Task statement: Every line in the data below has to be repeated exactly; no picture belongs in the result.

--- Raw data Enclosed Below ---

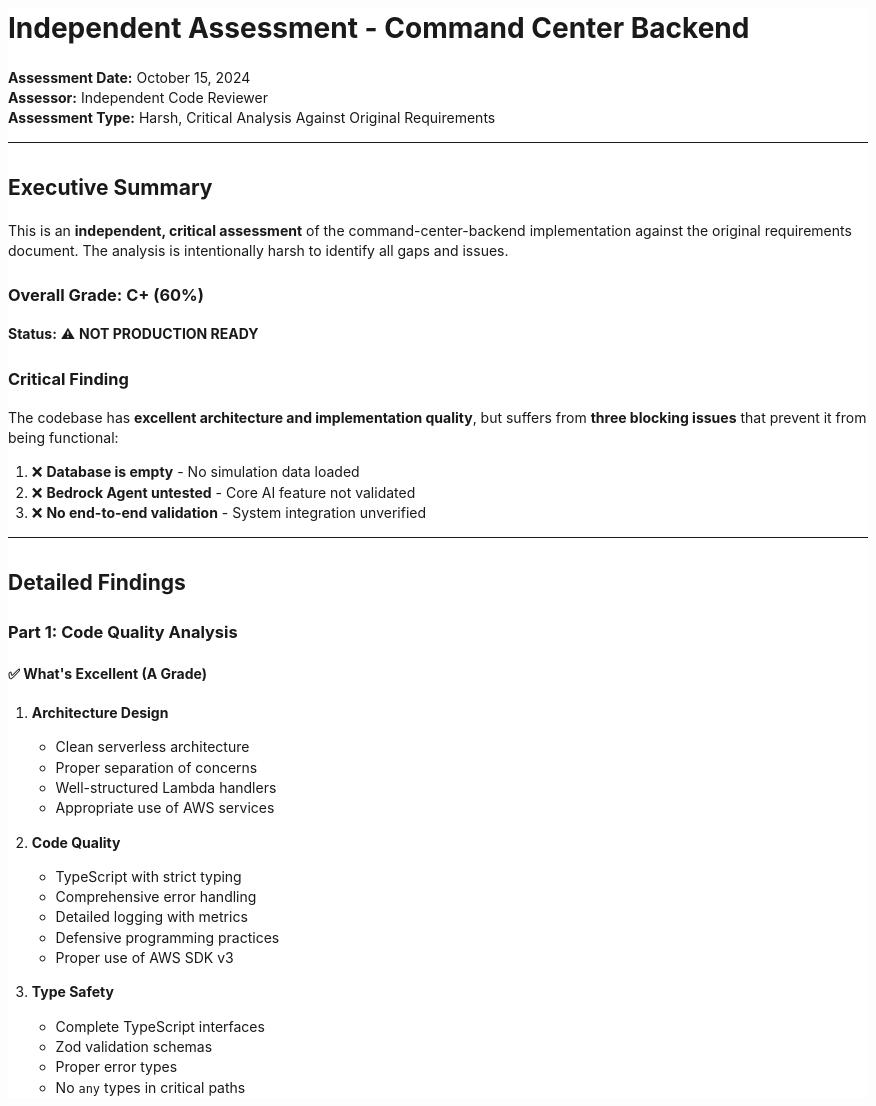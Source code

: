 # Independent Assessment - Command Center Backend

**Assessment Date:** October 15, 2024  
**Assessor:** Independent Code Reviewer  
**Assessment Type:** Harsh, Critical Analysis Against Original Requirements

---

## Executive Summary

This is an **independent, critical assessment** of the command-center-backend implementation against the original requirements document. The analysis is intentionally harsh to identify all gaps and issues.

### Overall Grade: **C+ (60%)**

**Status:** ⚠️ **NOT PRODUCTION READY**

### Critical Finding

The codebase has **excellent architecture and implementation quality**, but suffers from **three blocking issues** that prevent it from being functional:

1. ❌ **Database is empty** - No simulation data loaded
2. ❌ **Bedrock Agent untested** - Core AI feature not validated
3. ❌ **No end-to-end validation** - System integration unverified

---

## Detailed Findings

### Part 1: Code Quality Analysis

#### ✅ What's Excellent (A Grade)

1. **Architecture Design**
   - Clean serverless architecture
   - Proper separation of concerns
   - Well-structured Lambda handlers
   - Appropriate use of AWS services

2. **Code Quality**
   - TypeScript with strict typing
   - Comprehensive error handling
   - Detailed logging with metrics
   - Defensive programming practices
   - Proper use of AWS SDK v3

3. **Type Safety**
   - Complete TypeScript interfaces
   - Zod validation schemas
   - Proper error types
   - No `any` types in critical paths
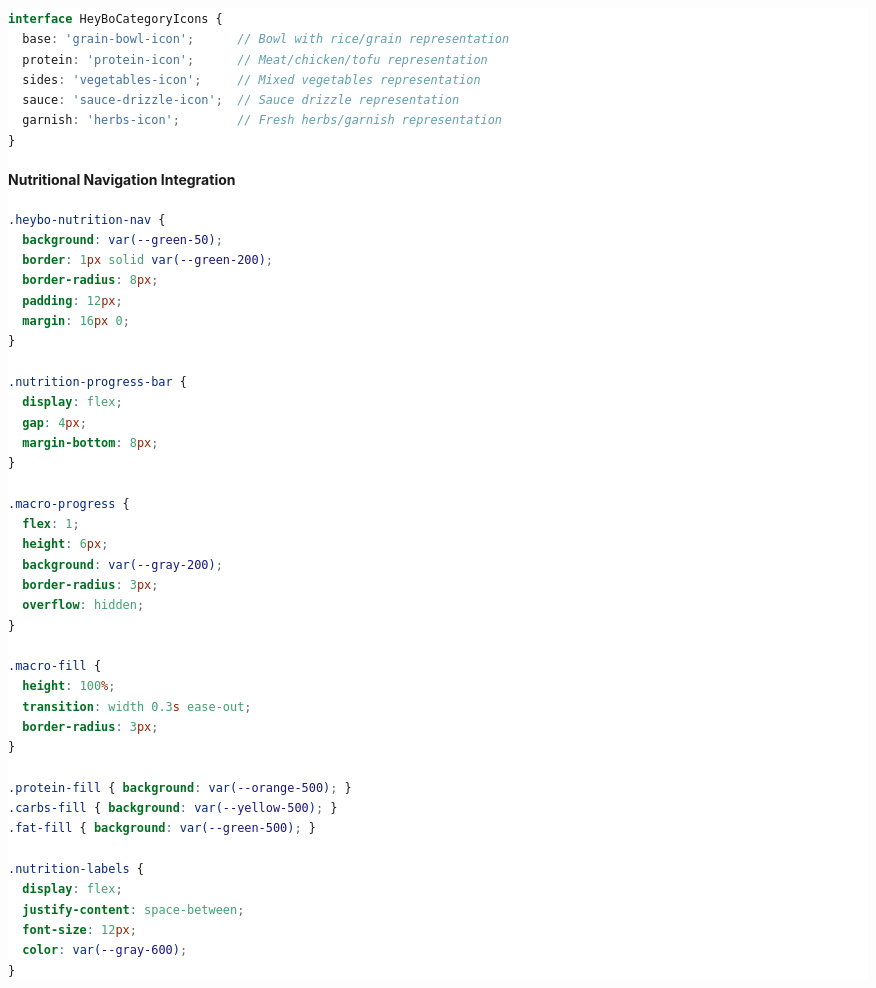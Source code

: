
 ```typescript
interface HeyBoCategoryIcons {
  base: 'grain-bowl-icon';      // Bowl with rice/grain representation
  protein: 'protein-icon';      // Meat/chicken/tofu representation  
  sides: 'vegetables-icon';     // Mixed vegetables representation
  sauce: 'sauce-drizzle-icon';  // Sauce drizzle representation
  garnish: 'herbs-icon';        // Fresh herbs/garnish representation
}
```

#### **Nutritional Navigation Integration**

```css
.heybo-nutrition-nav {
  background: var(--green-50);
  border: 1px solid var(--green-200);
  border-radius: 8px;
  padding: 12px;
  margin: 16px 0;
}

.nutrition-progress-bar {
  display: flex;
  gap: 4px;
  margin-bottom: 8px;
}

.macro-progress {
  flex: 1;
  height: 6px;
  background: var(--gray-200);
  border-radius: 3px;
  overflow: hidden;
}

.macro-fill {
  height: 100%;
  transition: width 0.3s ease-out;
  border-radius: 3px;
}

.protein-fill { background: var(--orange-500); }
.carbs-fill { background: var(--yellow-500); }
.fat-fill { background: var(--green-500); }

.nutrition-labels {
  display: flex;
  justify-content: space-between;
  font-size: 12px;
  color: var(--gray-600);
}
```

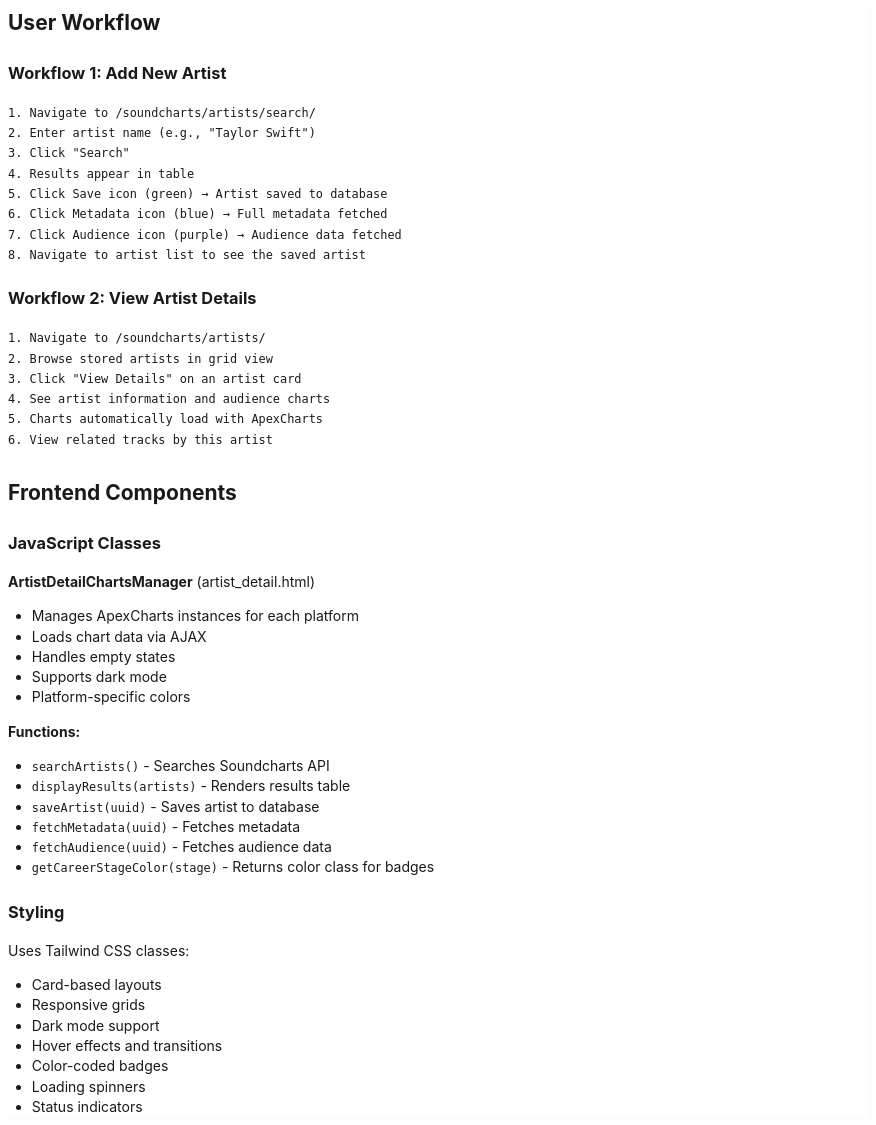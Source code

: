 ## User Workflow

### Workflow 1: Add New Artist
```
1. Navigate to /soundcharts/artists/search/
2. Enter artist name (e.g., "Taylor Swift")
3. Click "Search"
4. Results appear in table
5. Click Save icon (green) → Artist saved to database
6. Click Metadata icon (blue) → Full metadata fetched
7. Click Audience icon (purple) → Audience data fetched
8. Navigate to artist list to see the saved artist
```

### Workflow 2: View Artist Details
```
1. Navigate to /soundcharts/artists/
2. Browse stored artists in grid view
3. Click "View Details" on an artist card
4. See artist information and audience charts
5. Charts automatically load with ApexCharts
6. View related tracks by this artist
```

## Frontend Components

### JavaScript Classes

**ArtistDetailChartsManager** (artist_detail.html)
- Manages ApexCharts instances for each platform
- Loads chart data via AJAX
- Handles empty states
- Supports dark mode
- Platform-specific colors

**Functions:**
- `searchArtists()` - Searches Soundcharts API
- `displayResults(artists)` - Renders results table
- `saveArtist(uuid)` - Saves artist to database
- `fetchMetadata(uuid)` - Fetches metadata
- `fetchAudience(uuid)` - Fetches audience data
- `getCareerStageColor(stage)` - Returns color class for badges

### Styling

Uses Tailwind CSS classes:
- Card-based layouts
- Responsive grids
- Dark mode support
- Hover effects and transitions
- Color-coded badges
- Loading spinners
- Status indicators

--- End of Enclosed Raw data ---

Task response:
Source code

: # Independent Assessment - Command Center Backend

**Assessment Date:** October 15, 2024  
**Assessor:** Independent Code Reviewer  
**Assessment Type:** Harsh, Critical Analysis Against Original Requirements

---

## Executive Summary

This is an **independent, critical assessment** of the command-center-backend implementation against the original requirements document. The analysis is intentionally harsh to identify all gaps and issues.

### Overall Grade: **C+ (60%)**

**Status:** ⚠️ **NOT PRODUCTION READY**

### Critical Finding

The codebase has **excellent architecture and implementation quality**, but suffers from **three blocking issues** that prevent it from being functional:

1. ❌ **Database is empty** - No simulation data loaded
2. ❌ **Bedrock Agent untested** - Core AI feature not validated
3. ❌ **No end-to-end validation** - System integration unverified

---

## Detailed Findings

### Part 1: Code Quality Analysis

#### ✅ What's Excellent (A Grade)

1. **Architecture Design**
   - Clean serverless architecture
   - Proper separation of concerns
   - Well-structured Lambda handlers
   - Appropriate use of AWS services

2. **Code Quality**
   - TypeScript with strict typing
   - Comprehensive error handling
   - Detailed logging with metrics
   - Defensive programming practices
   - Proper use of AWS SDK v3

3. **Type Safety**
   - Complete TypeScript interfaces
   - Zod validation schemas
   - Proper error types
   - No `any` types in critical paths
Source code

:
 ```typescript
interface HeyBoCategoryIcons {
  base: 'grain-bowl-icon';      // Bowl with rice/grain representation
  protein: 'protein-icon';      // Meat/chicken/tofu representation  
  sides: 'vegetables-icon';     // Mixed vegetables representation
  sauce: 'sauce-drizzle-icon';  // Sauce drizzle representation
  garnish: 'herbs-icon';        // Fresh herbs/garnish representation
}
```

#### **Nutritional Navigation Integration**

```css
.heybo-nutrition-nav {
  background: var(--green-50);
  border: 1px solid var(--green-200);
  border-radius: 8px;
  padding: 12px;
  margin: 16px 0;
}

.nutrition-progress-bar {
  display: flex;
  gap: 4px;
  margin-bottom: 8px;
}

.macro-progress {
  flex: 1;
  height: 6px;
  background: var(--gray-200);
  border-radius: 3px;
  overflow: hidden;
}

.macro-fill {
  height: 100%;
  transition: width 0.3s ease-out;
  border-radius: 3px;
}

.protein-fill { background: var(--orange-500); }
.carbs-fill { background: var(--yellow-500); }
.fat-fill { background: var(--green-500); }

.nutrition-labels {
  display: flex;
  justify-content: space-between;
  font-size: 12px;
  color: var(--gray-600);
}
```

Source code

: ## User Workflow

### Workflow 1: Add New Artist
```
1. Navigate to /soundcharts/artists/search/
2. Enter artist name (e.g., "Taylor Swift")
3. Click "Search"
4. Results appear in table
5. Click Save icon (green) → Artist saved to database
6. Click Metadata icon (blue) → Full metadata fetched
7. Click Audience icon (purple) → Audience data fetched
8. Navigate to artist list to see the saved artist
```

### Workflow 2: View Artist Details
```
1. Navigate to /soundcharts/artists/
2. Browse stored artists in grid view
3. Click "View Details" on an artist card
4. See artist information and audience charts
5. Charts automatically load with ApexCharts
6. View related tracks by this artist
```

## Frontend Components

### JavaScript Classes

**ArtistDetailChartsManager** (artist_detail.html)
- Manages ApexCharts instances for each platform
- Loads chart data via AJAX
- Handles empty states
- Supports dark mode
- Platform-specific colors

**Functions:**
- `searchArtists()` - Searches Soundcharts API
- `displayResults(artists)` - Renders results table
- `saveArtist(uuid)` - Saves artist to database
- `fetchMetadata(uuid)` - Fetches metadata
- `fetchAudience(uuid)` - Fetches audience data
- `getCareerStageColor(stage)` - Returns color class for badges

### Styling

Uses Tailwind CSS classes:
- Card-based layouts
- Responsive grids
- Dark mode support
- Hover effects and transitions
- Color-coded badges
- Loading spinners
- Status indicators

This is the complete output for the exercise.